Among them were Gazans who had escaped the inferno of 616 days of war in the narrow coastal territory.
“I’m Rita, but there are two million names in Gaza, two million people who want to live. So this war must end now,” Rita Baroud, a 22-year-old journalist who got out of Gaza only a month ago, told the conference in a speech that drew a standing ovation. “Don’t let Gaza bleed in silence.
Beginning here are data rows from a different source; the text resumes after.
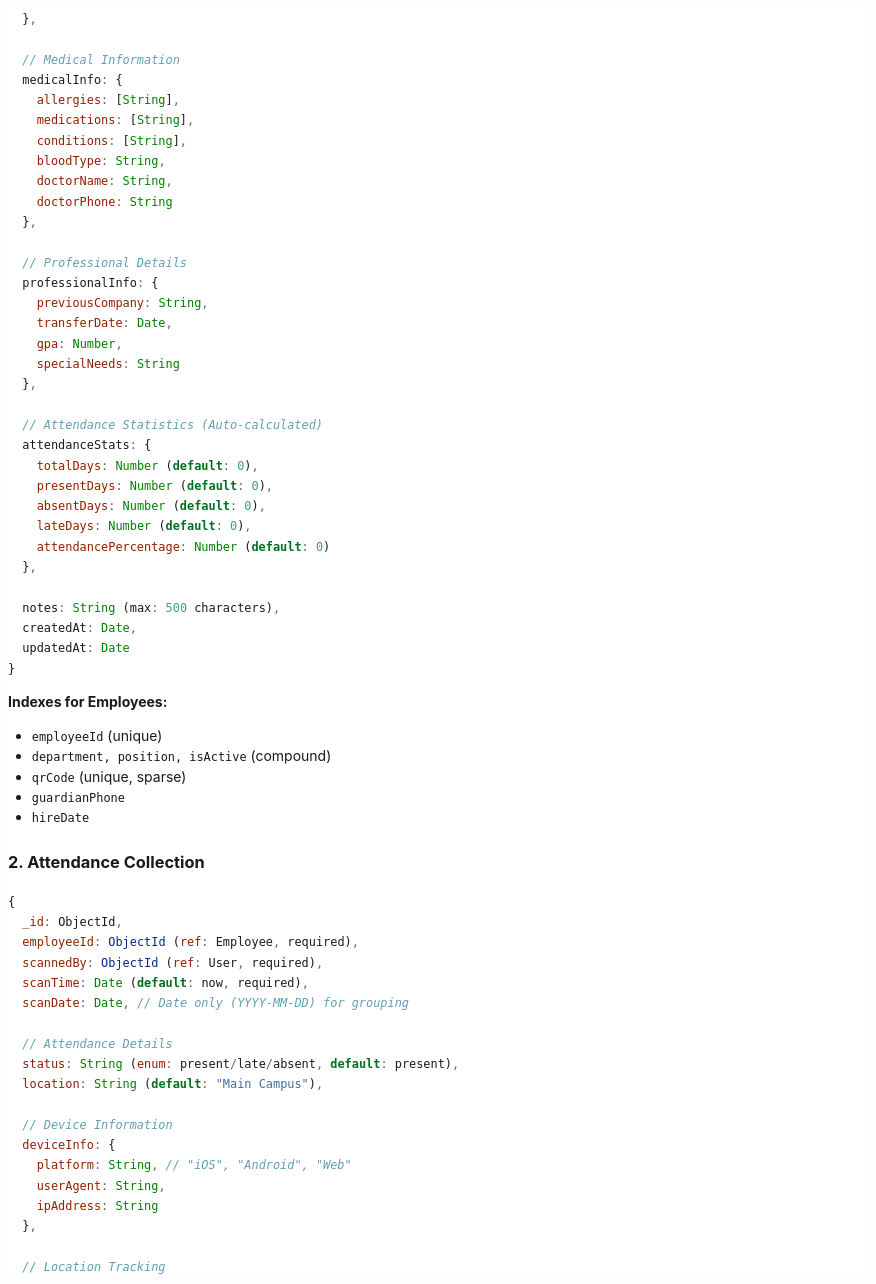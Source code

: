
 ```javascript
  },
  
  // Medical Information
  medicalInfo: {
    allergies: [String],
    medications: [String],
    conditions: [String],
    bloodType: String,
    doctorName: String,
    doctorPhone: String
  },
  
  // Professional Details
  professionalInfo: {
    previousCompany: String,
    transferDate: Date,
    gpa: Number,
    specialNeeds: String
  },
  
  // Attendance Statistics (Auto-calculated)
  attendanceStats: {
    totalDays: Number (default: 0),
    presentDays: Number (default: 0),
    absentDays: Number (default: 0),
    lateDays: Number (default: 0),
    attendancePercentage: Number (default: 0)
  },
  
  notes: String (max: 500 characters),
  createdAt: Date,
  updatedAt: Date
}
```

**Indexes for Employees:**
- `employeeId` (unique)
- `department, position, isActive` (compound)
- `qrCode` (unique, sparse)
- `guardianPhone`
- `hireDate`

### 2. Attendance Collection
```javascript
{
  _id: ObjectId,
  employeeId: ObjectId (ref: Employee, required),
  scannedBy: ObjectId (ref: User, required),
  scanTime: Date (default: now, required),
  scanDate: Date, // Date only (YYYY-MM-DD) for grouping
  
  // Attendance Details
  status: String (enum: present/late/absent, default: present),
  location: String (default: "Main Campus"),
  
  // Device Information
  deviceInfo: {
    platform: String, // "iOS", "Android", "Web"
    userAgent: String,
    ipAddress: String
  },
  
  // Location Tracking
```
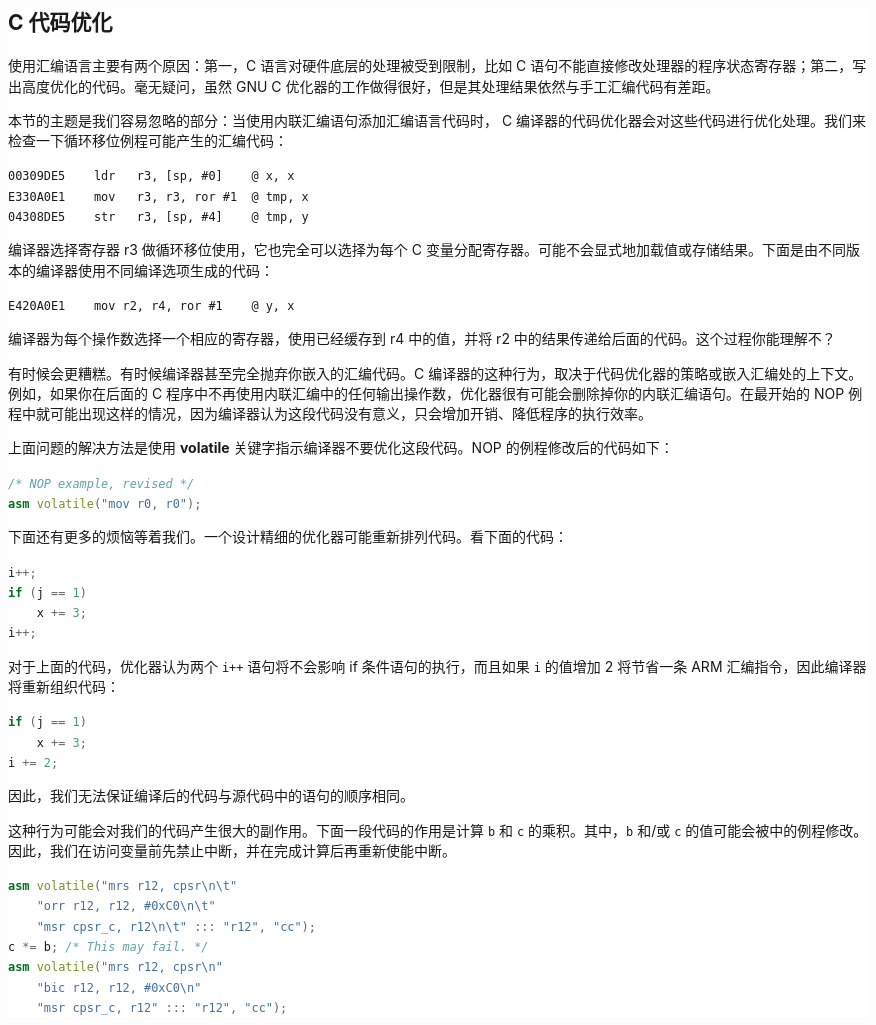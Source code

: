 
## C 代码优化

使用汇编语言主要有两个原因：第一，C 语言对硬件底层的处理被受到限制，比如 C 语句不能直接修改处理器的程序状态寄存器；第二，写出高度优化的代码。毫无疑问，虽然 GNU C 优化器的工作做得很好，但是其处理结果依然与手工汇编代码有差距。

本节的主题是我们容易忽略的部分：当使用内联汇编语句添加汇编语言代码时， C 编译器的代码优化器会对这些代码进行优化处理。我们来检查一下循环移位例程可能产生的汇编代码：

```
00309DE5    ldr   r3, [sp, #0]    @ x, x
E330A0E1    mov   r3, r3, ror #1  @ tmp, x
04308DE5    str   r3, [sp, #4]    @ tmp, y
```

编译器选择寄存器 r3 做循环移位使用，它也完全可以选择为每个 C 变量分配寄存器。可能不会显式地加载值或存储结果。下面是由不同版本的编译器使用不同编译选项生成的代码：

```
E420A0E1    mov r2, r4, ror #1    @ y, x
```

编译器为每个操作数选择一个相应的寄存器，使用已经缓存到 r4 中的值，并将 r2 中的结果传递给后面的代码。这个过程你能理解不？

有时候会更糟糕。有时候编译器甚至完全抛弃你嵌入的汇编代码。C 编译器的这种行为，取决于代码优化器的策略或嵌入汇编处的上下文。例如，如果你在后面的 C 程序中不再使用内联汇编中的任何输出操作数，优化器很有可能会删除掉你的内联汇编语句。在最开始的 NOP 例程中就可能出现这样的情况，因为编译器认为这段代码没有意义，只会增加开销、降低程序的执行效率。

上面问题的解决方法是使用 **volatile** 关键字指示编译器不要优化这段代码。NOP 的例程修改后的代码如下：

```c++
/* NOP example, revised */
asm volatile("mov r0, r0");
```

下面还有更多的烦恼等着我们。一个设计精细的优化器可能重新排列代码。看下面的代码：

```c++
i++;
if (j == 1)
    x += 3;
i++;
```

对于上面的代码，优化器认为两个 `i++` 语句将不会影响 if 条件语句的执行，而且如果 `i` 的值增加 2 将节省一条 ARM 汇编指令，因此编译器将重新组织代码：

```c++
if (j == 1)
    x += 3;
i += 2;
```

因此，我们无法保证编译后的代码与源代码中的语句的顺序相同。

这种行为可能会对我们的代码产生很大的副作用。下面一段代码的作用是计算 `b` 和 `c` 的乘积。其中，`b` 和/或 `c` 的值可能会被中的例程修改。因此，我们在访问变量前先禁止中断，并在完成计算后再重新使能中断。

```c++
asm volatile("mrs r12, cpsr\n\t"
    "orr r12, r12, #0xC0\n\t"
    "msr cpsr_c, r12\n\t" ::: "r12", "cc");
c *= b; /* This may fail. */
asm volatile("mrs r12, cpsr\n"
    "bic r12, r12, #0xC0\n"
    "msr cpsr_c, r12" ::: "r12", "cc");
```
Don’t kill our hopes the way our bodies are being killed.”
The conference was also attended by several Israelis who lost family members in the Hamas attacks of Oct. 7, 2023.
The meeting, hosted by President Emmanuel Macron and the Paris Peace Forum he founded in 2018 to deal with mounting international crises, represented the first substantive attempt since Oct. 7 to restart the Israeli-Palestinian peace process.
The conference also came ahead of France’s expected recognition of a Palestinian state. Le Monde reported last month that Paris is hoping Canada and Britain will take the same step at the same time.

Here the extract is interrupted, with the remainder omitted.